The FCC this week announced it will open a process that could potentially give Dish Network around $500 million in cash as well as around $3 billion worth of AWS-3 spectrum licenses.
“The FCC process should run its course sometime in 2H18 or early 2019. We view this development positively for DISH, as it will result in either a positive outcome (worth up to $7 / share) or a status quo,” wrote the analysts at New Street Research in a note to investors today.
The issue stretches back to 2015, when the FCC held its AWS-3 spectrum auction. Two entities—Northstar Wireless and SNR Wireless LicenseCo—received a small business bidding discount during the auction worth around $3 billion. However, after the auction ended, the FCC said those businesses were tied to Dish and shouldn’t have gotten the small business discount.

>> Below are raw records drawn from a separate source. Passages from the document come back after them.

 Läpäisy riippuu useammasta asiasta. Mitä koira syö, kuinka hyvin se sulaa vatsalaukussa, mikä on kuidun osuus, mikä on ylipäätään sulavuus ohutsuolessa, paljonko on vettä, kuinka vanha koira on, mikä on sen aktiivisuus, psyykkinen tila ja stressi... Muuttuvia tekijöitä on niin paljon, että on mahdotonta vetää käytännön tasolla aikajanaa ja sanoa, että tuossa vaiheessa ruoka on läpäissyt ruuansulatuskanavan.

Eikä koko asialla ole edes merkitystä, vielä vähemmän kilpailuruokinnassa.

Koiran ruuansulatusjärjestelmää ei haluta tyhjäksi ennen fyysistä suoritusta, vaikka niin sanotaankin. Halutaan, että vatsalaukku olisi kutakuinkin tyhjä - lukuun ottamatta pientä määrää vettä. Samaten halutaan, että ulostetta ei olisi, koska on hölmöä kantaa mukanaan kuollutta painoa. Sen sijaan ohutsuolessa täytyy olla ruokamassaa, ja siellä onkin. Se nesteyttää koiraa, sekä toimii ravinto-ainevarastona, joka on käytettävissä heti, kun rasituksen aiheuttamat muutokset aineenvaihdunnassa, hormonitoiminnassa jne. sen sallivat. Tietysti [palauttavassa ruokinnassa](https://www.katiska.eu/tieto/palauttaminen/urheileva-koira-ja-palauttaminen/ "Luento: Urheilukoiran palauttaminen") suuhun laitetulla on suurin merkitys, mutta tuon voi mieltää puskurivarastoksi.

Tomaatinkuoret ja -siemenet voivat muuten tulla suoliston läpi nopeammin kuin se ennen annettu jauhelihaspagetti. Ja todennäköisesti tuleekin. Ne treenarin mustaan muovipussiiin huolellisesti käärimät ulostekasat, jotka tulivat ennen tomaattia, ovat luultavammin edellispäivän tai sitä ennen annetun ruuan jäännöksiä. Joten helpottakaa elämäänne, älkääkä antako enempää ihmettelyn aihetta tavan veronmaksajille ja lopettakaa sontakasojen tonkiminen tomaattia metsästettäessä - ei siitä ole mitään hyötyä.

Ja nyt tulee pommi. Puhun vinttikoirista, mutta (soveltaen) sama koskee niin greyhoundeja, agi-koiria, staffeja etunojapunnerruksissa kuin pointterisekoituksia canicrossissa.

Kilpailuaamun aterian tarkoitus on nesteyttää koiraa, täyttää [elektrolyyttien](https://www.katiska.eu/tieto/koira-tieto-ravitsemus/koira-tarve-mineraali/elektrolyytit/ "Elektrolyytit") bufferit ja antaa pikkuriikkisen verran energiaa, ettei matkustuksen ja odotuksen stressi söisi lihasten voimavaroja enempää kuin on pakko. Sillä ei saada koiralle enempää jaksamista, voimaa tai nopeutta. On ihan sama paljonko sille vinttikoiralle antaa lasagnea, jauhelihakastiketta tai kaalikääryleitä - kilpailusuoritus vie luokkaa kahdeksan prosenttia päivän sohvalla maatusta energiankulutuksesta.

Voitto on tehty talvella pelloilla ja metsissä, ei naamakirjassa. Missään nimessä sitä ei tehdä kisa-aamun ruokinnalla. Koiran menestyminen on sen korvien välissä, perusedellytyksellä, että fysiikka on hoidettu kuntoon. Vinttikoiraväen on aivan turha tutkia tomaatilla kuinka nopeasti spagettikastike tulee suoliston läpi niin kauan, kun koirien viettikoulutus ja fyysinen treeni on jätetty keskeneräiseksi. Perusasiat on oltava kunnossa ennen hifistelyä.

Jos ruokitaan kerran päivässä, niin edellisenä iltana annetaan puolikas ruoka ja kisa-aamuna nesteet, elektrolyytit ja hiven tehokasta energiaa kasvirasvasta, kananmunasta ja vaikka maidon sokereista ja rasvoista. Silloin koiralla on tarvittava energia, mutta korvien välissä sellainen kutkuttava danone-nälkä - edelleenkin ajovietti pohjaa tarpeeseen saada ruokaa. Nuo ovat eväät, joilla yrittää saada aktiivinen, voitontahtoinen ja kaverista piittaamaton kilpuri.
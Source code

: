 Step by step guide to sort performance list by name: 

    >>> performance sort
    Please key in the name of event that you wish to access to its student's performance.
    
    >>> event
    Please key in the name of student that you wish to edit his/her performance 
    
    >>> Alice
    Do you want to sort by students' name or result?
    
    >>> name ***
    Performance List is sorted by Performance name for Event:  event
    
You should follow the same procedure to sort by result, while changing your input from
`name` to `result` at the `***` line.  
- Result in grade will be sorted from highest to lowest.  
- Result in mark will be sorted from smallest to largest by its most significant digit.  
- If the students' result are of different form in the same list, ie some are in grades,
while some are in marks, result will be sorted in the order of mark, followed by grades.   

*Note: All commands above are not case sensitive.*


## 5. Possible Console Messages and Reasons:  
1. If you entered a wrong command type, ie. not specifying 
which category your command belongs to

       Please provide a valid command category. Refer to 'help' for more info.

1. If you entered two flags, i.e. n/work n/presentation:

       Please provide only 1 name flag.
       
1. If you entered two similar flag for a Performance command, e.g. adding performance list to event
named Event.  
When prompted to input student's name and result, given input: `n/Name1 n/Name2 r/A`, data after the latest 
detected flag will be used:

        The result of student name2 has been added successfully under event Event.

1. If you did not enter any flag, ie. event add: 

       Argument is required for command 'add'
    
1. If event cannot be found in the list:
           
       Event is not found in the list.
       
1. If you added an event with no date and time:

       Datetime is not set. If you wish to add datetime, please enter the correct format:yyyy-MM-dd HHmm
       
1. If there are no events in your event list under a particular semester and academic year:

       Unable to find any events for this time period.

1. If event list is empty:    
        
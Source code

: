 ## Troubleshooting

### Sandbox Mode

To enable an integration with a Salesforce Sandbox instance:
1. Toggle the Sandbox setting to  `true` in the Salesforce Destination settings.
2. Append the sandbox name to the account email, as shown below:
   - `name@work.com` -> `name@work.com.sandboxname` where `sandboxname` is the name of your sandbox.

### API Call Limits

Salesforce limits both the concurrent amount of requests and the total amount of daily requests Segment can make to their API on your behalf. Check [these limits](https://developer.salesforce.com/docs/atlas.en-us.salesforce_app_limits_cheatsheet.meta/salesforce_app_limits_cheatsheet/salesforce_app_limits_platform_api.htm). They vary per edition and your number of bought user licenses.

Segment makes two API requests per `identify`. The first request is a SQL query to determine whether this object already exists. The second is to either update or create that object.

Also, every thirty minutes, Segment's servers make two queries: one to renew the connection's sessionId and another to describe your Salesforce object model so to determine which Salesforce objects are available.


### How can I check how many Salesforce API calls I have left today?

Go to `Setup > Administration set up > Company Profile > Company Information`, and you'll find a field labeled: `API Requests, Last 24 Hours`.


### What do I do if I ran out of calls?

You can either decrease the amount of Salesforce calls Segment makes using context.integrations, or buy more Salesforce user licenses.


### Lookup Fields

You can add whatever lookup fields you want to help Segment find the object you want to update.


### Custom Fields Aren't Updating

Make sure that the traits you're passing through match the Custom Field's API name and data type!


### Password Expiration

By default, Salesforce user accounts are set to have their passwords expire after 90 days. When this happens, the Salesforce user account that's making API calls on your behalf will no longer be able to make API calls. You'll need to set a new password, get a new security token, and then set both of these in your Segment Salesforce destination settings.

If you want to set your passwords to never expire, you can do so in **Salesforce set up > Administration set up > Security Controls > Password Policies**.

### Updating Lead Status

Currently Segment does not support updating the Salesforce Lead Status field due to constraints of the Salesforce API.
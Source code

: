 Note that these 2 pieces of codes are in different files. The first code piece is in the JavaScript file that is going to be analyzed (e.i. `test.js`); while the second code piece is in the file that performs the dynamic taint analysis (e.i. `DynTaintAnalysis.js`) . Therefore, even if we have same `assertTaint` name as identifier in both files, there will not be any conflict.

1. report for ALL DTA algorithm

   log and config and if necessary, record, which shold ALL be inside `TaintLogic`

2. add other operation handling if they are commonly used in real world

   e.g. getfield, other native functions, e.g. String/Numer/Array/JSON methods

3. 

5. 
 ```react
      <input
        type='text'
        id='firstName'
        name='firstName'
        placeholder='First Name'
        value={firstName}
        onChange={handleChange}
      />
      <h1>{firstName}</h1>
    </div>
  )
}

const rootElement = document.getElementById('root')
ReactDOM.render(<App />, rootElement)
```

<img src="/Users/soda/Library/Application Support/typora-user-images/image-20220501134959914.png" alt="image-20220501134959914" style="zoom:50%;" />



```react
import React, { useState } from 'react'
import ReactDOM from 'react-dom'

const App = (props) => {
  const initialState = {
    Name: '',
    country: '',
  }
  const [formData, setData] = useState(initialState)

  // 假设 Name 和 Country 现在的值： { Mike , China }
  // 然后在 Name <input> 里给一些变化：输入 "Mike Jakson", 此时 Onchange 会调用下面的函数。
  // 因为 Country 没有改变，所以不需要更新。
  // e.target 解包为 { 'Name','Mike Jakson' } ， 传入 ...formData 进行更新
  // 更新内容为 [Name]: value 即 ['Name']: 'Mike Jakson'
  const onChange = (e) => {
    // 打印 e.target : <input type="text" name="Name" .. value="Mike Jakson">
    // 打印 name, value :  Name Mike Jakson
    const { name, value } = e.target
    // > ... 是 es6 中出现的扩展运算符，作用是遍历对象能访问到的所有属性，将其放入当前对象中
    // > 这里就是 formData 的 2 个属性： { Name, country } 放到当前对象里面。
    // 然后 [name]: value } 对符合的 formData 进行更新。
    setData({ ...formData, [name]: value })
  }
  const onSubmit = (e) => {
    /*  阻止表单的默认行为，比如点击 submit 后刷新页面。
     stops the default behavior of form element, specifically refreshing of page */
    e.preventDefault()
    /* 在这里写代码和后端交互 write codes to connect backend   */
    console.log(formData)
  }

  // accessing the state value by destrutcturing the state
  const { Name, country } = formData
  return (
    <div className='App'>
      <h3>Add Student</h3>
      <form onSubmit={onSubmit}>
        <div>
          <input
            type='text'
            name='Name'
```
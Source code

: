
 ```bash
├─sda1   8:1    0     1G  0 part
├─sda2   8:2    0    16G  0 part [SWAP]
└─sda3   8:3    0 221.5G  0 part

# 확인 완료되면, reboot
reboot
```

As a result, Dish paid a $515 million fine and Northstar Wireless and SNR Wireless LicenseCo relinquished roughly $3 billion worth of spectrum.
Then, as CNET noted in 2017, a court ruled that the FCC needed to allow Dish and its so-called “designated entities” (DEs) Northstar Wireless and SNR Wireless LicenseCo the chance to restructure their partnership so that it would pass the FCC’s rules. That’s exactly what the FCC did in its order on the topic (PDF) issued this week.
“We provide an opportunity for each Applicant to renegotiate its business arrangements with DISH and the other parties to its agreements in order to cure its ineligibility for the bidding credits it claimed,” the FCC wrote in its order, as noted by Broadcasting & Cable.
The New Street analysts said they see three possible outcomes to the process:
- Dish gets its $515 million fine back and its lost $3.4 billion worth of spectrum.
- Dish gets its $515 million fine back but not the licenses, which the FCC would reauction.
- Dish doesn’t get anything back, but could potentially bid on the spectrum if the FCC reauctioned it.
“Outcomes #1 and #2 are unambiguously positive for DISH, as they would result in DISH getting $0.5BN in cash and potentially the licenses worth $3.2BN; receiving these assets is not at all reflected in current expectations for DISH,” the analysts wrote. “The third outcome is roughly status quo for valuation, as the company would simply pay cash for licenses worth a similar amount, though the market may react negatively to DISH raising another $3BN for spectrum purchases. There are several political cross-currents to wade through that makes calling an outcome difficult, but we think DISH has a reasonable chance of a positive outcome.”